- Opening Delimiter -

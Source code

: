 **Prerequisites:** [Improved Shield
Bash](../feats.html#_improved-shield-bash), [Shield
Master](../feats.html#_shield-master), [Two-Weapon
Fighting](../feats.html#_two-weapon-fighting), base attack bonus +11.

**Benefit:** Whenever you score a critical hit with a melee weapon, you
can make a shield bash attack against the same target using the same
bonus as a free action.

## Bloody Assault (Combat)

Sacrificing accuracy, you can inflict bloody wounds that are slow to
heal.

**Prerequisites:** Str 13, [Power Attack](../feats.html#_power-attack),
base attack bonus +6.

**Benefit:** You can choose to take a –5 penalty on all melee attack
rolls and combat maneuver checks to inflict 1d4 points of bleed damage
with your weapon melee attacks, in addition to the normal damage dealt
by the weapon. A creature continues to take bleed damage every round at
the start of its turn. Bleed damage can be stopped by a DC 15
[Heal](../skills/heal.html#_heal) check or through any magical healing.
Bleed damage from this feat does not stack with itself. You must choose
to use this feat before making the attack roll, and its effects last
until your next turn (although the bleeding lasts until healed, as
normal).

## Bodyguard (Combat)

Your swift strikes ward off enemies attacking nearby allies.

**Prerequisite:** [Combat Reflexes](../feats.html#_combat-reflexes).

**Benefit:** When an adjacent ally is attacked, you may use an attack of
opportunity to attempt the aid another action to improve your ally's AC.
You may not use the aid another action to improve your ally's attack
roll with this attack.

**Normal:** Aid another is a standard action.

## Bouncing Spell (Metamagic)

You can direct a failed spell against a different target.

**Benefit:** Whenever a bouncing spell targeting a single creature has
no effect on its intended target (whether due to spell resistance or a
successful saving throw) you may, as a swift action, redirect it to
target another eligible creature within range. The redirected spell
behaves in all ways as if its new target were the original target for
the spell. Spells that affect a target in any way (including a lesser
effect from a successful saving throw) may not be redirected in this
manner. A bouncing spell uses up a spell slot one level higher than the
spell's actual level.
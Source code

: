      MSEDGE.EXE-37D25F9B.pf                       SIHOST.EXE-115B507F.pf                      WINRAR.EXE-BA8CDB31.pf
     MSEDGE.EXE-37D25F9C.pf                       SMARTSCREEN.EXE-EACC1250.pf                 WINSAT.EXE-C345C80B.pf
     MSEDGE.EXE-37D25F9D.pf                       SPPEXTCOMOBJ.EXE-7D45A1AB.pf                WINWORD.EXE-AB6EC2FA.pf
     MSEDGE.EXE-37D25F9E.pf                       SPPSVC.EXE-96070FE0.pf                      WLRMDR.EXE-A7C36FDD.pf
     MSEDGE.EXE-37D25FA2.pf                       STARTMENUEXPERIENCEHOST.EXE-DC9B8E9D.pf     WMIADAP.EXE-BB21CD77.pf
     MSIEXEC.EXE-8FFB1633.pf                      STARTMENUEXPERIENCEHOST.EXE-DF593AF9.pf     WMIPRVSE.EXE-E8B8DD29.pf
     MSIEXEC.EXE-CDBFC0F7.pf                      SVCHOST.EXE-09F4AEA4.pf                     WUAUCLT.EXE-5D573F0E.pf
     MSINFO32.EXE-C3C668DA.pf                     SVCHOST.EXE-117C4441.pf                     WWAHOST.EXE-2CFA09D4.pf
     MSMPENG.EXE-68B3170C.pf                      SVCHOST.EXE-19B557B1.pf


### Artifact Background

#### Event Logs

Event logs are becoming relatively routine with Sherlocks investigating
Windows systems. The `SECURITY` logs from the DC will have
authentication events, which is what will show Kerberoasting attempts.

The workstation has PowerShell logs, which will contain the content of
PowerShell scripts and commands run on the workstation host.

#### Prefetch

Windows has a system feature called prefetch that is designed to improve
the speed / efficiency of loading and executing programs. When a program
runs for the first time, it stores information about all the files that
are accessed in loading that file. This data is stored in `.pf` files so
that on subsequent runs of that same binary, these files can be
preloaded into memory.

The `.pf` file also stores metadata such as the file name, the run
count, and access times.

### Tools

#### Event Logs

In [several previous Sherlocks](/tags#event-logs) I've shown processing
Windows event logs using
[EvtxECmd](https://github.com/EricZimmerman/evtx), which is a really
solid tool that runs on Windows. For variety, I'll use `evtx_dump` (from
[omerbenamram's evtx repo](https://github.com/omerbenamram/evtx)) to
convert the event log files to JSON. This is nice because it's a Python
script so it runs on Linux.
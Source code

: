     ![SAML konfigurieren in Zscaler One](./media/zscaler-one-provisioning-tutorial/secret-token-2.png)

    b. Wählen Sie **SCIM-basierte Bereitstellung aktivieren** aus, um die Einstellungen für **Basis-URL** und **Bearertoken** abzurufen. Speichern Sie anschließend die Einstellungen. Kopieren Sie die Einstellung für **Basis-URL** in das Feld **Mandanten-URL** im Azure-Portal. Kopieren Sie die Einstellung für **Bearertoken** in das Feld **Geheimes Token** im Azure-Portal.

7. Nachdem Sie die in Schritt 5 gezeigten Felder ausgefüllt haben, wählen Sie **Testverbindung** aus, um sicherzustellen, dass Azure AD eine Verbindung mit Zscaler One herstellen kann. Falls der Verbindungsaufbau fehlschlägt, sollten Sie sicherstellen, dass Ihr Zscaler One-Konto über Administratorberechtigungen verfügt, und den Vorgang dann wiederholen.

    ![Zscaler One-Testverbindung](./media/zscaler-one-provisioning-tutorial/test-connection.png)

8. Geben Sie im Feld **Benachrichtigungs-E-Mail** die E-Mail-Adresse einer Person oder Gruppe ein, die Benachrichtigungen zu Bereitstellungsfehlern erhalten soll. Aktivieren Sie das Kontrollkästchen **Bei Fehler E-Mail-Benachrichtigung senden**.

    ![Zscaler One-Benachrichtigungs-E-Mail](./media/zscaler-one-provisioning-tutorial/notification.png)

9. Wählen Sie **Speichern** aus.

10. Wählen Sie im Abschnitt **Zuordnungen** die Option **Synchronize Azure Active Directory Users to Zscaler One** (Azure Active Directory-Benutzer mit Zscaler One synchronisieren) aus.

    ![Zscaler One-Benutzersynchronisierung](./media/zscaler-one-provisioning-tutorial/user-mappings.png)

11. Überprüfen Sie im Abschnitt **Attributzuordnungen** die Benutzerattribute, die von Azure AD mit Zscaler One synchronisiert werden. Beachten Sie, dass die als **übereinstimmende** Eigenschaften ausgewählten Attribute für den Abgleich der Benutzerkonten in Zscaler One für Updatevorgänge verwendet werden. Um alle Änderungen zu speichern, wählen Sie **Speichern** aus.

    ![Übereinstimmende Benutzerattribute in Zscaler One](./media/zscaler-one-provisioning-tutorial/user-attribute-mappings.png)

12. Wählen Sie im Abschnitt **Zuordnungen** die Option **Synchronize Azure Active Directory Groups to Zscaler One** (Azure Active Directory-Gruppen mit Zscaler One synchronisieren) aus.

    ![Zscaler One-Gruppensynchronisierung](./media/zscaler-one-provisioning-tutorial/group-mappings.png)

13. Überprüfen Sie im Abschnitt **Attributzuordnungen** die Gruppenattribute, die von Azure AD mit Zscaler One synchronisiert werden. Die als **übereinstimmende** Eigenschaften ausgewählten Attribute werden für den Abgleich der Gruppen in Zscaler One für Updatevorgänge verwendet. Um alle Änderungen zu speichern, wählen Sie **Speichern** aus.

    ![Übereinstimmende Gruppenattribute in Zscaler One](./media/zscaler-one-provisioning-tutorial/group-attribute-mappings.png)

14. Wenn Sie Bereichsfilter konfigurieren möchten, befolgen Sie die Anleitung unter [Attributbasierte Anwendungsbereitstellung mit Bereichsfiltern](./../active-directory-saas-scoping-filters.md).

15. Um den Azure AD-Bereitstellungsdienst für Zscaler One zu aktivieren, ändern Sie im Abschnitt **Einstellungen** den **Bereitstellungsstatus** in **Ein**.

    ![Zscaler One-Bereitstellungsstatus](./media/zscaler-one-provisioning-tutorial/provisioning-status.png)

- Closing Delimiter -

§ **EXERCISE DESCRIPTION**
Copy each line of the data that contains the word "Option", leaving the other lines out.

§ **EXPECTED ANSWER**
10. Wählen Sie im Abschnitt **Zuordnungen** die Option **Synchronize Azure Active Directory Users to Zscaler One** (Azure Active Directory-Benutzer mit Zscaler One synchronisieren) aus.
12. Wählen Sie im Abschnitt **Zuordnungen** die Option **Synchronize Azure Active Directory Groups to Zscaler One** (Azure Active Directory-Gruppen mit Zscaler One synchronisieren) aus.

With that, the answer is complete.